Task requirements
Return, exactly and in full, the lines of the records below starting at the one with "want to make our" and ending at the one with "if the updates are similar.", and no other lines.

####################

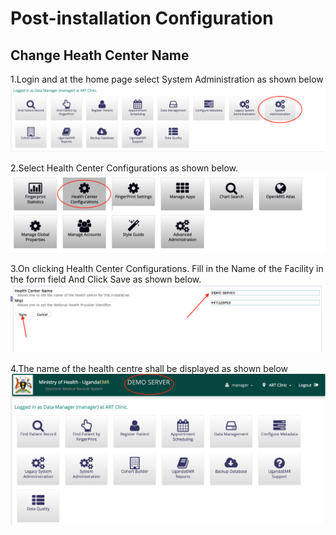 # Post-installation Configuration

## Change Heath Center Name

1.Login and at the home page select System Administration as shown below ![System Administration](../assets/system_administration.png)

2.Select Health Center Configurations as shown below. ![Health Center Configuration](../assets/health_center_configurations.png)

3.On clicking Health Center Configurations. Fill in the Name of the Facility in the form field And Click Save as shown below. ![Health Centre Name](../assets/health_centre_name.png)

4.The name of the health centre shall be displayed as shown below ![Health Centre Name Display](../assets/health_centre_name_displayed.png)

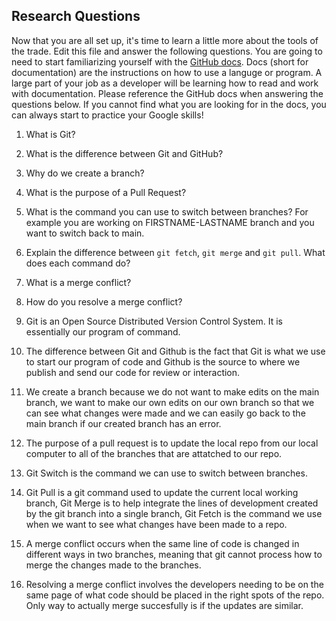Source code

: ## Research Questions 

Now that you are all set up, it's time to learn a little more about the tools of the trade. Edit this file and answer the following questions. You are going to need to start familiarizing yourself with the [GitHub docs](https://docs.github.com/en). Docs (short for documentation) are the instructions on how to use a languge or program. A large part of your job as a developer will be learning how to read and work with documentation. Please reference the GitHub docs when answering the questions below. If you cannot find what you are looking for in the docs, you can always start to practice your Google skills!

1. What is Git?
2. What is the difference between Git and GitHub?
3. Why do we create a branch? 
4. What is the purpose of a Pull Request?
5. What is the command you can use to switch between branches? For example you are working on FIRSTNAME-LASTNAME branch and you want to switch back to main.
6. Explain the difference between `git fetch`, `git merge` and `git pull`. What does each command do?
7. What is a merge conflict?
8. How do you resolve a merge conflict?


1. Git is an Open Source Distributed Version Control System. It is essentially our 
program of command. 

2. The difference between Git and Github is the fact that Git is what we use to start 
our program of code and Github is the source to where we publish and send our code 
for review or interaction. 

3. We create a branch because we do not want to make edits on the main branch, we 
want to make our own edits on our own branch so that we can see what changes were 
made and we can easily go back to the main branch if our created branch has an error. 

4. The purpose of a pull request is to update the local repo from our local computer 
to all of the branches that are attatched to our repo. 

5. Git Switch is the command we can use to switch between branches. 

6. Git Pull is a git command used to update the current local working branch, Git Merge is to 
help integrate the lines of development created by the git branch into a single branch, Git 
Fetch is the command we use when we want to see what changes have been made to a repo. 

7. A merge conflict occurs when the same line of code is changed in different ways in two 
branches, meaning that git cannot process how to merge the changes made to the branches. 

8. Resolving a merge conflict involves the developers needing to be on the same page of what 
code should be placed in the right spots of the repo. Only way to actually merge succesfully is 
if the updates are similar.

####################

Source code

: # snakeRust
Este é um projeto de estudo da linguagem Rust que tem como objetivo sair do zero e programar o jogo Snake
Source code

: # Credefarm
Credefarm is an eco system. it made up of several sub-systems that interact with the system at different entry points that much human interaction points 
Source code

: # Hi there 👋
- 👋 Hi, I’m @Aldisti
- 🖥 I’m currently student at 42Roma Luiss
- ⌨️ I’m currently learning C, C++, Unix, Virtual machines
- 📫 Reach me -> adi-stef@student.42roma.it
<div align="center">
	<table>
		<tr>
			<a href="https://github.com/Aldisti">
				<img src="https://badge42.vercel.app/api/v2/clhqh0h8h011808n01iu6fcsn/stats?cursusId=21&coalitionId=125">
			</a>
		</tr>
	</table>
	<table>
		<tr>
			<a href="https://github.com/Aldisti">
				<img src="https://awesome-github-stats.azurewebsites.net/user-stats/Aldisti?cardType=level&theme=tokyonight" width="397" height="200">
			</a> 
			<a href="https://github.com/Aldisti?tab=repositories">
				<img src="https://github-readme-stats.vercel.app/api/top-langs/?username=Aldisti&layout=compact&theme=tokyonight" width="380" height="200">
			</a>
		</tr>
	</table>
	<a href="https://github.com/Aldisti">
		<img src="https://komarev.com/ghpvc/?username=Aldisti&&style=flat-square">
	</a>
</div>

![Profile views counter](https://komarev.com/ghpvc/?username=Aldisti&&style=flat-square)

####################

Answer space
want to make our own edits on our own branch so that we can see what changes were 
made and we can easily go back to the main branch if our created branch has an error. 

4. The purpose of a pull request is to update the local repo from our local computer 
to all of the branches that are attatched to our repo. 

5. Git Switch is the command we can use to switch between branches. 

6. Git Pull is a git command used to update the current local working branch, Git Merge is to 
help integrate the lines of development created by the git branch into a single branch, Git 
Fetch is the command we use when we want to see what changes have been made to a repo. 

7. A merge conflict occurs when the same line of code is changed in different ways in two 
branches, meaning that git cannot process how to merge the changes made to the branches. 

8. Resolving a merge conflict involves the developers needing to be on the same page of what 
code should be placed in the right spots of the repo. Only way to actually merge succesfully is 
if the updates are similar.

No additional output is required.